After digging more, identify a theory and a workaround (but may need others to confirm, after testing not found any issue)

Root cause analyze (hypothesis)

The problem is DeployerPartitionHandler utilize annoation @BeforeTask to force task to pass in TaskExecution object as part of Task setup

But as this partionerHandler is now at @StepScope (instead of directly at @bean level with @enable Task) or there are two partitionHandler, that setup is no longer triggered, as @EnableTask seem not able to locate one partitionhandler during creation.

https://github.com/spring-cloud/spring-cloud-task/blob/main/spring-cloud-task-batch/src/main/java/org/springframework/cloud/task/batch/partition/DeployerPartitionHandler.java @ 269

Resulted created DeployerHandler faced a null with taskExecution when trying to launch (as it is never setup)

https://github.com/spring-cloud/spring-cloud-task/blob/main/spring-cloud-task-batch/src/main/java/org/springframework/cloud/task/batch/partition/DeployerPartitionHandler.java @ 347

Workaround Resolution

Below is essentially a workaround to use the current job execution id to retrieve the associated task execution id
From there, got that task execution and passed to deploy handler to fulfill its need of taskExecution reference
It seem to work, but still not clear if there is other side effect (so far during test not found any)

Full code can be found in https://github.com/danilko/spring-batch-remote-k8s-paritition-example/tree/attempt_2_partitionhandler_with_stepscope_workaround_resolution

In the partitionHandler method

    @Bean
    @StepScope
    public PartitionHandler partitionHandler(TaskLauncher taskLauncher,
                                                   JobExplorer jobExplorer,
                                             @Value("#{stepExecution}") StepExecution stepExecution) throws Exception {

...

      // After the declaration of partitionhandler
        DeployerPartitionHandler partitionHandler =
                new DeployerPartitionHandler(taskLauncher, jobExplorer, resource,
                        stepExecution.getJobExecution().getExecutionContext().getString(step + "WorkerStep")
                        , taskRepository);

        // Issue https://github.com/spring-cloud/spring-cloud-task/issues/793
        // Perform the setting of execution as this partitioner now not created at task level so @beforetask is no longer vaild
        // The problem is DeployerPartitionHandler utilize annoation @BeforeTask to force task to pass in TaskExecution object as part of Task setup
        // But as this partionerHandler is now at @StepScope (instead of directly at @Bean level with @Enable Task), that setup is no longer triggered
        // Resulted created DeployerHandler faced a null

        // Below is essentially a workaround to use the current job execution id to retrieve the associated task execution id
        // From there, got that task execution and passed to deploy handler to fulfill its need of taskExecution reference
        // It seem to work, but still not clear if there is other side effect (so far during test not found any)
        long executionId = taskExplorer.getTaskExecutionIdByJobExecutionId(stepExecution.getJobExecutionId());

        System.out.println("Current execution job to task execution id " + executionId);
        TaskExecution taskExecution = taskExplorer.getTaskExecution(taskExplorer.getTaskExecutionIdByJobExecutionId(stepExecution.getJobExecutionId()));
        System.out.println("Current execution job to task execution is not null: " + (taskExecution != null));
        partitionHandler.beforeTask(taskExecution);
...

// rest of code continue

@nicolasduminil
Copy link
Author

nicolasduminil commented Aug 7, 2021

Hi, thanks for your comments.

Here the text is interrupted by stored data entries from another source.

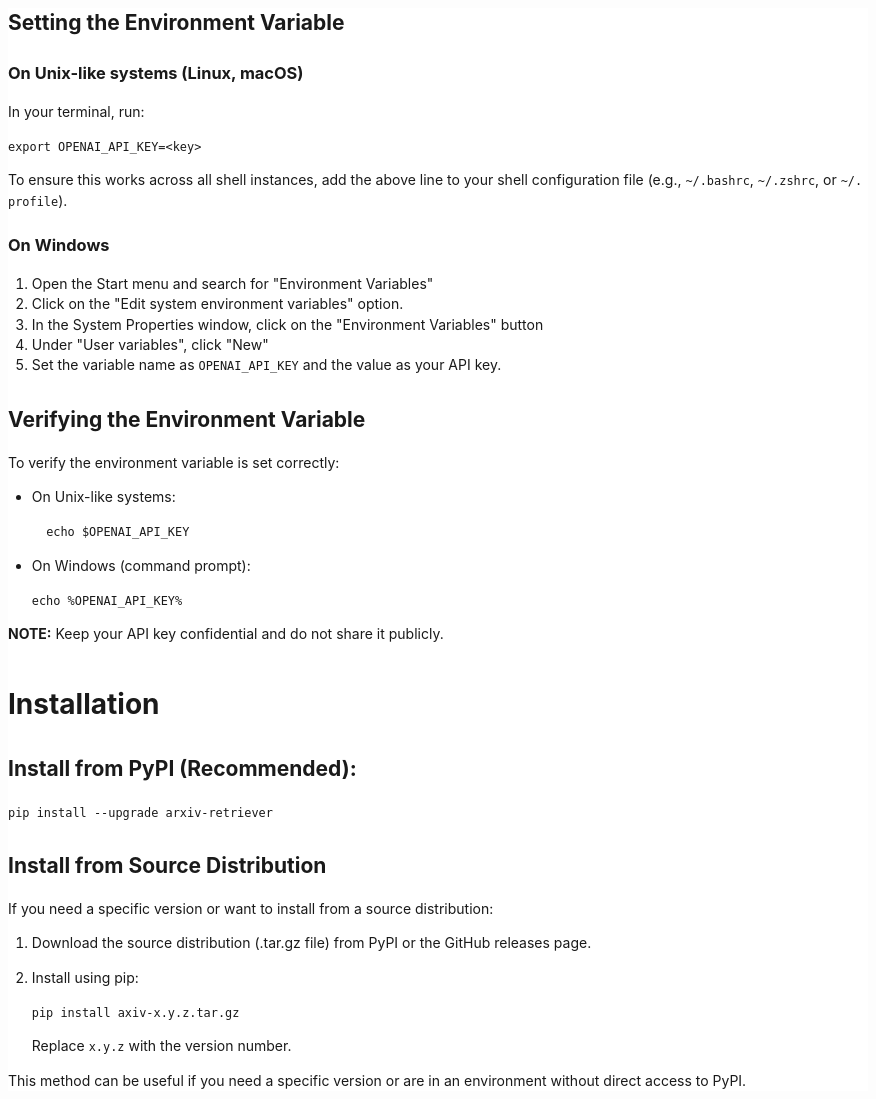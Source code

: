 ## Setting the Environment Variable

### On Unix-like systems (Linux, macOS)
In your terminal, run:
```shell
export OPENAI_API_KEY=<key>
```
To ensure this works across all shell instances, add the above line to your shell configuration file
(e.g., `~/.bashrc`, `~/.zshrc`, or `~/.profile`).

### On Windows
1. Open the Start menu and search for "Environment Variables"
2. Click on the "Edit system environment variables" option.
3. In the System Properties window, click on the "Environment Variables" button
4. Under "User variables", click "New"
5. Set the variable name as `OPENAI_API_KEY` and the value as your API key.

## Verifying the Environment Variable

To verify the environment variable is set correctly:

- On Unix-like systems:
  ```shell
    echo $OPENAI_API_KEY
    ```
- On Windows (command prompt):
  ```
  echo %OPENAI_API_KEY%
  ```
**NOTE:** Keep your API key confidential and do not share it publicly.

# Installation

## Install  from PyPI (Recommended):

```shell
pip install --upgrade arxiv-retriever
```

## Install from Source Distribution

If you need a specific version or want to install from a source distribution:

1. Download the source distribution (.tar.gz file) from PyPI or the GitHub releases page.

2. Install using pip:
   ```bash
   pip install axiv-x.y.z.tar.gz
   ```
   Replace `x.y.z` with the version number.

This method can be useful if you need a specific version or are in an environment without direct access to PyPI.
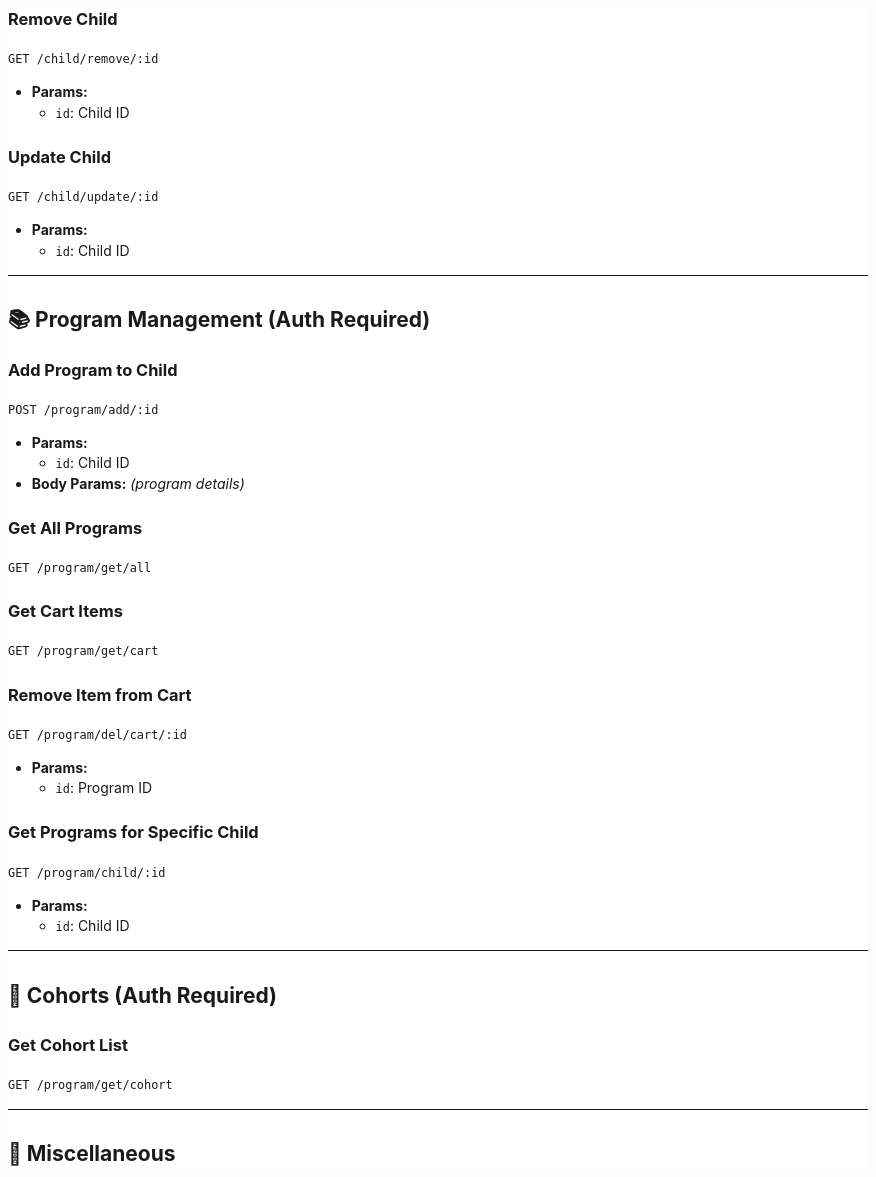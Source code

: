 ### **Remove Child**
`GET /child/remove/:id`

- **Params:**
  - `id`: Child ID

### **Update Child**
`GET /child/update/:id`

- **Params:**
  - `id`: Child ID

---

## 📚 Program Management (Auth Required)

### **Add Program to Child**
`POST /program/add/:id`

- **Params:**
  - `id`: Child ID
- **Body Params:** *(program details)*

### **Get All Programs**
`GET /program/get/all`

### **Get Cart Items**
`GET /program/get/cart`

### **Remove Item from Cart**
`GET /program/del/cart/:id`

- **Params:**
  - `id`: Program ID

### **Get Programs for Specific Child**
`GET /program/child/:id`

- **Params:**
  - `id`: Child ID

---

## 👥 Cohorts (Auth Required)

### **Get Cohort List**
`GET /program/get/cohort`

---

## 💱 Miscellaneous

I'm not sure what do you exactly mean by:
"But as this partionerHandler is now at @StepScope (instead of directly at @bean level with @enable Task) or there are two partitionHandler, that setup is no longer triggered, as @EnableTask seem not able to locate one partitionhandler during creation."
In my case, (issue #793) the partition handler is at bean level as is is annotated with @bean.
My other case (Issue #792) shows that having the partition handler annotated with @bean and @StepScope raises org.springframework.cloud.task.listener.TaskExecutionException and not NPE.
In any case, the @EnableTask annotation is in effect as it decorates the main class.
I'll try your workaround next week and I'll provide my results.
Many thanks for your work and efforts.

@danilko
Copy link

danilko commented Aug 8, 2021

Hello,

Sorry post wrong, but above should work for both

What I mean above is,
DeployerPartitionHandler partitionHandler 's beforeTask (which is triggered using @BeforeTask) is only called by default under following conditions:

  1. There is one partitionHandler method
  2. It is @Bean (not @StepScope or @JobScope), so it is created at same time as entire @EnableTask
    @Bean
    public PartitionHandler partitionHandler(...
``
Other condition will not be called, and result that taskExecution inside it to be null

 #793 related to #1 case,  that beforeTask in DeployerPartitionHandler is not populated if there are two bean with PartitionHandler (maybe somehow Task only populate one or some strange behavior?)
#792 related to #2, as #2 is created, that bean is not created same time of the Task bean (but rather per step bean), result that `beforeTask` in `DeployerPartitionHandler` not be called

So in both case, resolution may then need to manually populated that beforeTask with correct taskExecution object after the creation to workaround

@nicolasduminil
Copy link
Author

nicolasduminil commented Aug 9, 2021

Hello,
Many thanks again for your update. Here are my results:

In the initial issue I've registered (#791) I was wondering how could I avoid hard coding the step name into the partitionHandler() method ? For the records, the current example does that:

@Bean
public PartitionHandler partitionHandler(TaskLauncher taskLauncher, JobExplorer jobExplorer, TaskRepository taskRepository) throws Exception {
	Resource resource = this.resourceLoader
		.getResource("maven://io.spring.cloud:partitioned-batch-job:2.2.0.BUILD-SNAPSHOT");

	DeployerPartitionHandler partitionHandler =
		new DeployerPartitionHandler(taskLauncher, jobExplorer, resource, "workerStep");
          ...

So, my question was how to avoid hard-coding the setp name (here "workerStep") ? Looking for an answer to that question, I thought I'll be adding an additional parameter of type String, containing the step name. This way, the partitionHandler() methos would have become:

  @Bean
  public PartitionHandler partitionHandler(TaskLauncher taskLauncher, JobExplorer jobExplorer, TaskRepository taskRepository, String stepName) throws Exception {
	Resource resource = this.resourceLoader
		.getResource("maven://io.spring.cloud:partitioned-batch-job:2.2.0.BUILD-SNAPSHOT");

	DeployerPartitionHandler partitionHandler =
		new DeployerPartitionHandler(taskLauncher, jobExplorer, resource, stepName);
            ...

And in order to initialize the stepName I would have had:

  @Bean
  public Step step1()
  {
    return this.stepBuilderFactory.get("step1")
      .partitioner(workerStep().getName(), partitioner())
      .step(workerStep())
      .partitionHandler(partitionHandler(taskLauncher, jobExplorer, taskRepository, "workerStep"))
      .build();
  }

And in order to be able to pass the step name from the step definition, I needed to decorate the partitionHandler method with @ScopeStep. Then, I experienced the exception described in the 2nd issue (#792).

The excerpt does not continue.